Doyle was born in Edinburgh but educated in England and had an English accent... http://publicdomainreview.org/collections/sir-arthur-conan-doyle-interview-1927/
His accent is that of Edinburgh. If he had had an English accent he would not have been so often portrayed with a Scottish accent. The recent dramatisation of Arthur & George or the BBC's drama with Douglas Henshall are evidence of this.
If I may also quote from the biography of Conan Doyle by Russell Miller:"At the age of 22, the newly qualified Dr Conan Doyle was the Victorian embodiment of a 'fine figure of a man'. He carried his bulk lightly and walked with a purposeful gait, as if he always knew exactly where he was going. His wavy hair, slicked down with oil, was parted on the left, and he now sported a luxuriant walrus-like moustache, waxed into points, which covered his entire top like. His Edinburgh accent was pronounced, but he spoke slowly so that he was easily understood and looked whomever he was addressing directly in the eyes".
The argument that a tradition of him having a Scottish accent in other portrayals doesn't hold much water compared to the actual footage of him speaking - where his accent shows influence from his English father, Irish mother, his education in Lancashire all the many places he lived and was educated.

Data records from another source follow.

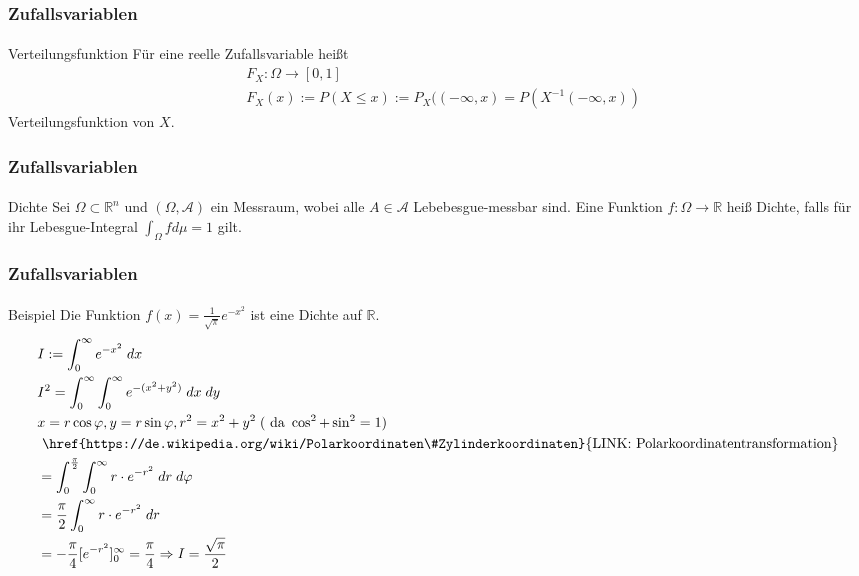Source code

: \documentclass{beamer}
\begin{document}
\begin{frame}
    \frametitle{Zufallsvariablen}
\framesubtitle{}

\begin{block}{Verteilungsfunktion}
Für eine reelle Zufallsvariable heißt 
\begin{align*} 
& F_X : \Omega \to [0,1] \\
& F_X (x) := P (X \leq x) := P_X (( -\infty, x ) = P(X^{-1} (-\infty, x))
\end{align*}
Verteilungsfunktion von $X$.
\end{block}
 \end{frame}

\begin{frame}
    \frametitle{Zufallsvariablen}
\framesubtitle{}

\begin{block}{Dichte}
Sei $\Omega \subset \mathbb{R}^n$ und $(\Omega, \mathcal{A})$ ein Messraum, wobei alle $A \in \mathcal{A}$ Lebebesgue-messbar sind.
 Eine Funktion $f: \Omega \to \mathbb{R}$ heiß Dichte, falls für ihr Lebesgue-Integral $\int_{\Omega} f d \mu = 1$ gilt.
\end{block}
 \end{frame}

\begin{frame}
    \frametitle{Zufallsvariablen}
\framesubtitle{}
\begin{block}{Beispiel}
Die Funktion $f(x) = \frac{1}{\sqrt{\pi}} e^{- x^2}$ ist eine Dichte auf $ \mathbb{R}$.
\begin{align*}
& I := \int_{0}^{\infty} e^{-x^2} \; dx\\
& I^2 = \int_{0}^{\infty} \int_{0}^{\infty} e^{-(x^2+y^2)} \; dx \;dy \\
&x=r \cos \varphi ,y=r\sin \varphi ,r^2 = x^2 + y^2  \; (\text{ da } \cos^2 + \sin^2 = 1)\\
 &\text{ \href{https://de.wikipedia.org/wiki/Polarkoordinaten\#Zylinderkoordinaten}{LINK: Polarkoordinatentransformation}} \\
& = \int_{0}^{\frac{\pi}{2}}  \int_{0}^{\infty}r \cdot e^{-r^2} \; dr \;d\varphi \\
&= \frac{\pi}{2} \int_{0}^{\infty}r \cdot e^{-r^2} \; dr \\
&= -\frac{\pi}{4} [e^{-r^2} ]_0^{\infty} = \frac{\pi}{4} \Rightarrow I = \frac{\sqrt{\pi}}{2}
\end{align*}
\end{block}
 \end{frame}
\end{document}
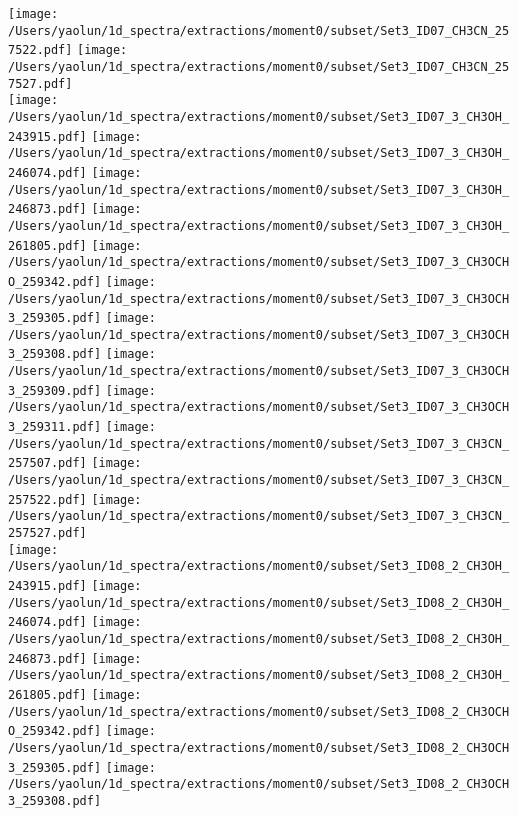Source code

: \begin{figure*}[htbp!]
  \texttt{[image: /Users/yaolun/1d\_spectra/extractions/moment0/subset/Set3\_ID07\_CH3CN\_257522.pdf]}
  \texttt{[image: /Users/yaolun/1d\_spectra/extractions/moment0/subset/Set3\_ID07\_CH3CN\_257527.pdf]}
  \\
  \texttt{[image: /Users/yaolun/1d\_spectra/extractions/moment0/subset/Set3\_ID07\_3\_CH3OH\_243915.pdf]}
  \texttt{[image: /Users/yaolun/1d\_spectra/extractions/moment0/subset/Set3\_ID07\_3\_CH3OH\_246074.pdf]}
  \texttt{[image: /Users/yaolun/1d\_spectra/extractions/moment0/subset/Set3\_ID07\_3\_CH3OH\_246873.pdf]}
  \texttt{[image: /Users/yaolun/1d\_spectra/extractions/moment0/subset/Set3\_ID07\_3\_CH3OH\_261805.pdf]}
  \texttt{[image: /Users/yaolun/1d\_spectra/extractions/moment0/subset/Set3\_ID07\_3\_CH3OCHO\_259342.pdf]}
  \texttt{[image: /Users/yaolun/1d\_spectra/extractions/moment0/subset/Set3\_ID07\_3\_CH3OCH3\_259305.pdf]}
  \texttt{[image: /Users/yaolun/1d\_spectra/extractions/moment0/subset/Set3\_ID07\_3\_CH3OCH3\_259308.pdf]}
  \texttt{[image: /Users/yaolun/1d\_spectra/extractions/moment0/subset/Set3\_ID07\_3\_CH3OCH3\_259309.pdf]}
  \texttt{[image: /Users/yaolun/1d\_spectra/extractions/moment0/subset/Set3\_ID07\_3\_CH3OCH3\_259311.pdf]}
  \texttt{[image: /Users/yaolun/1d\_spectra/extractions/moment0/subset/Set3\_ID07\_3\_CH3CN\_257507.pdf]}
  \texttt{[image: /Users/yaolun/1d\_spectra/extractions/moment0/subset/Set3\_ID07\_3\_CH3CN\_257522.pdf]}
  \texttt{[image: /Users/yaolun/1d\_spectra/extractions/moment0/subset/Set3\_ID07\_3\_CH3CN\_257527.pdf]}
  \\
  \texttt{[image: /Users/yaolun/1d\_spectra/extractions/moment0/subset/Set3\_ID08\_2\_CH3OH\_243915.pdf]}
  \texttt{[image: /Users/yaolun/1d\_spectra/extractions/moment0/subset/Set3\_ID08\_2\_CH3OH\_246074.pdf]}
  \texttt{[image: /Users/yaolun/1d\_spectra/extractions/moment0/subset/Set3\_ID08\_2\_CH3OH\_246873.pdf]}
  \texttt{[image: /Users/yaolun/1d\_spectra/extractions/moment0/subset/Set3\_ID08\_2\_CH3OH\_261805.pdf]}
  \texttt{[image: /Users/yaolun/1d\_spectra/extractions/moment0/subset/Set3\_ID08\_2\_CH3OCHO\_259342.pdf]}
  \texttt{[image: /Users/yaolun/1d\_spectra/extractions/moment0/subset/Set3\_ID08\_2\_CH3OCH3\_259305.pdf]}
  \texttt{[image: /Users/yaolun/1d\_spectra/extractions/moment0/subset/Set3\_ID08\_2\_CH3OCH3\_259308.pdf]}

\end{figure*}

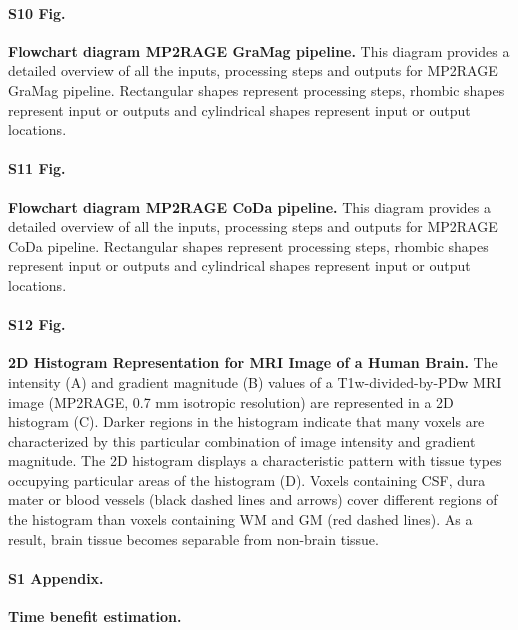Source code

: \paragraph{S10 Fig.}
\label{S10_Fig}
{\bf Flowchart diagram MP2RAGE GraMag pipeline.} This diagram provides a detailed overview of all the inputs, processing steps and outputs for MP2RAGE GraMag pipeline. Rectangular shapes represent processing steps, rhombic shapes represent input or outputs and cylindrical shapes represent input or output locations.

\paragraph{S11 Fig.}
\label{S11_Fig}
{\bf Flowchart diagram MP2RAGE CoDa pipeline.} This diagram provides a detailed overview of all the inputs, processing steps and outputs for MP2RAGE CoDa pipeline. Rectangular shapes represent processing steps, rhombic shapes represent input or outputs and cylindrical shapes represent input or output locations.

\paragraph{S12 Fig.}
\label{S12_Fig}
{\bf 2D Histogram Representation for MRI Image of a Human Brain.} The intensity (A) and gradient magnitude (B) values of a T1w-divided-by-PDw MRI image (MP2RAGE, 0.7 mm isotropic resolution) are represented in a 2D histogram (C). Darker regions in the histogram indicate that many voxels are characterized by this particular combination of image intensity and gradient magnitude. The 2D histogram displays a characteristic pattern with tissue types occupying particular areas of the histogram (D). Voxels containing CSF, dura mater or blood vessels (black dashed lines and arrows) cover different regions of the histogram than voxels containing WM and GM (red dashed lines). As a result, brain tissue becomes separable from non-brain tissue.

\paragraph{S1 Appendix.}
\label{S1_Appendix}
{\bf Time benefit estimation.}

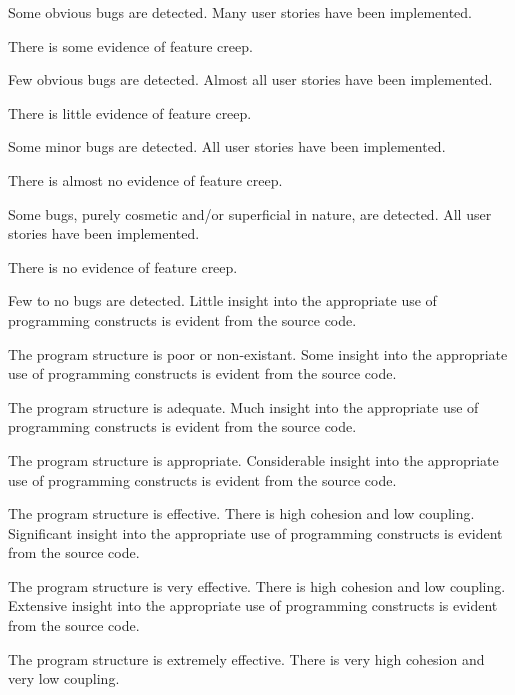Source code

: \documentclass{../../fal_assignment}
\begin{document}
\begin{markingrubric}
            \par Some obvious bugs are detected.
        \grade Many user stories have been implemented.
            \par There is some evidence of feature creep.
            \par Few obvious bugs  are detected.
        \grade Almost all user stories have been implemented.
            \par There is little evidence of feature creep.
            \par Some minor bugs  are detected.
        \grade All user stories have been implemented.
            \par There is almost no evidence of feature creep.
            \par Some bugs, purely cosmetic and/or superficial in nature, are detected.
        \grade All user stories have been implemented.
            \par There is no evidence of feature creep.
            \par Few to no bugs are detected.
%
        \grade \fail Little insight into the appropriate use of programming constructs is evident from the source code.
            \par The program structure is poor or non-existant.
        \grade Some insight into the appropriate use of programming constructs is evident from the source code.
            \par The program structure is adequate.
        \grade Much insight into the appropriate use of programming constructs is evident from the source code.
            \par The program structure is appropriate.
        \grade Considerable insight into the appropriate use of programming constructs is evident from the source code.
            \par The program structure is effective. There is high cohesion and low coupling.
        \grade Significant insight into the appropriate use of programming constructs is evident from the source code.
            \par The program structure is very effective. There is high cohesion and low coupling.
        \grade Extensive insight into the appropriate use of programming constructs is evident from the source code.
            \par The program structure is extremely effective. There is very high cohesion and very low coupling.
%

\end{markingrubric}
\end{document}
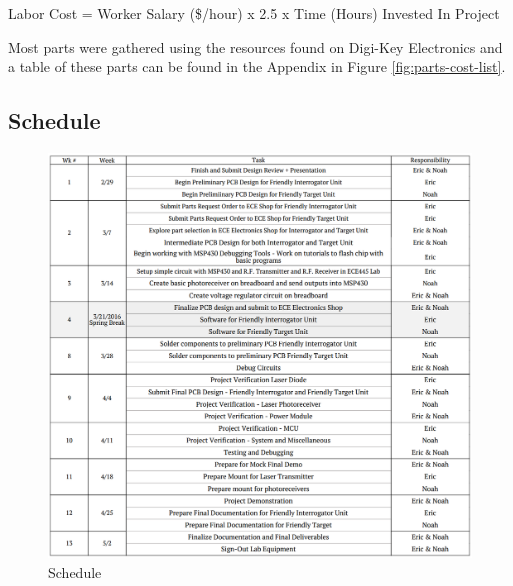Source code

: \documentclass[letterpaper,10pt]{article}
\begin{document}
\begin{spacing}{1.15}
\begin{center}
	Labor Cost = Worker Salary (\$/hour) x 2.5 x Time (Hours) Invested In Project
\end{center}

Most parts were gathered using the resources found on Digi-Key Electronics and a table of these parts can be found in the Appendix in Figure \ref{fig:parts-cost-list}. \\

\subsection{Schedule}

\begin{figure} [H]
	\centering
	\includegraphics[scale=0.63]{Schedule_Extended.png}
	\caption{Schedule\label{fig:friendly-interrogator-software-flowchart}}
\end{figure}


\clearpage

\clearpage

\end{spacing}
\end{document}
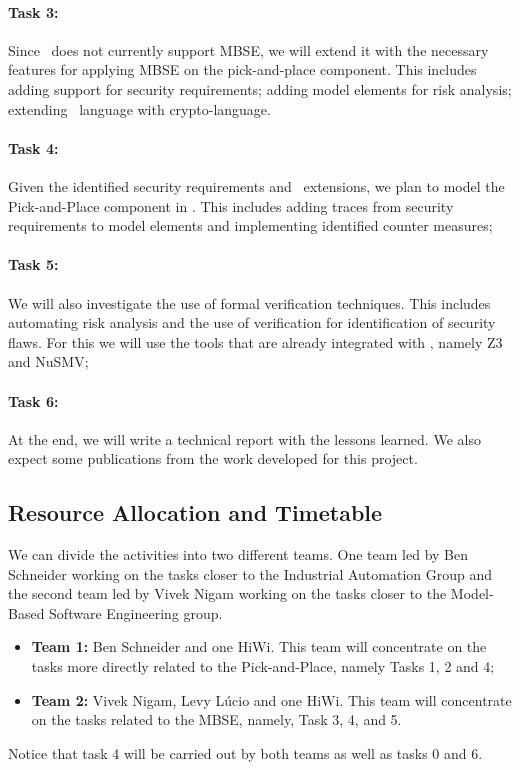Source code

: \paragraph{Task 3:} Since \autofocus\ does not currently support MBSE, we will extend it with the necessary features for applying MBSE on the pick-and-place component. This includes adding support for security requirements; adding model elements for risk analysis; extending \autofocus\ language with crypto-language.

\paragraph{Task 4:} Given the identified security requirements and \autofocus\ extensions, we plan to model the Pick-and-Place component in \autofocus. This includes adding traces from security requirements to model elements and implementing identified counter measures;

\paragraph{Task 5:} We will also investigate the use of formal verification techniques. This includes automating risk analysis and the use of verification for identification of security flaws. For this we will use the tools that are already integrated with \autofocus, namely Z3 and NuSMV;

\paragraph{Task 6:} At the end, we will write a technical report with the lessons learned. We also expect some publications from the work developed for this project.


\subsection{Resource Allocation and Timetable}

We can divide the activities into two different teams. One team led by Ben Schneider working on the tasks closer to the Industrial Automation Group and the second team led by Vivek Nigam working on the tasks closer to the Model-Based Software Engineering group.

\begin{itemize}
  \item \textbf{Team 1:} Ben Schneider and one HiWi. This team will concentrate on the tasks more directly related to the Pick-and-Place, namely Tasks 1, 2 and 4;
  \item \textbf{Team 2:} Vivek Nigam, Levy Lúcio and one HiWi. This team will concentrate on the tasks related to the MBSE, namely, Task 3, 4, and 5.
\end{itemize}
Notice that task 4 will be carried out by both teams as well as tasks 0 and 6.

Well there you now effectively admit that the accent is not an English one (in a pure sense). Andrew Lycett described it thus "An Anglo-Scottish burr with perhaps a hint of Irish in it".Now Lycett and Miller have different opinions but the basic point is undisputed. The accent is most definitely not an English accent and Mangan is not even attempting to emulate either biographer's interpretation. The extent to which this detracts from his performance remains to be seen.
...and by the same logic you just admitted that the accent is not an Edinburgh one (in a pure sense)! Lyceum and Miller may have different opinions but the footage speaks (pun intended) for itself...In any case the programme makers of Houdini & Doyle have said they are not trying to make a drama documentary about the two figures, the show is fiction inspired by fact.
Touche. :-) The other argument of course is that we are both right and wrong. After all, our accents change throughout our lives as a result of external influence. The footage you refer to was filmed only a short while before his death. Miller refers to his accent in his 20s and Lycett is referring to a period in Doyle's 30s. At the time Doyle met Houdini he was in his 60s which is somewhat older than the age Mangan is presenting him as.I don't dispute the mission of the programme makers. I'm simply expressing a personal sense of disappointment that the accent Mangan is using does not conform to any of those described or heard. This doesn't mean the show won't be good.A pleasure to cross swords with you.
On a separate matter of market research. How did you find your way here? Twitter, Facebook? It's useful for me to know. Thanks
Thanks for that - yes I agree accents inevitably change throughout a lifetime. For actors trying to embody a character I think sometimes it becomes too much of a fixation and for me personally I would rather they find the spirit of the character than try to exactly mimic their sound or appearance. But I know it's a contentious subject!Found you via Twitter, great resource - thank you!
I'd welcome a guest post if you ever feel so inclined.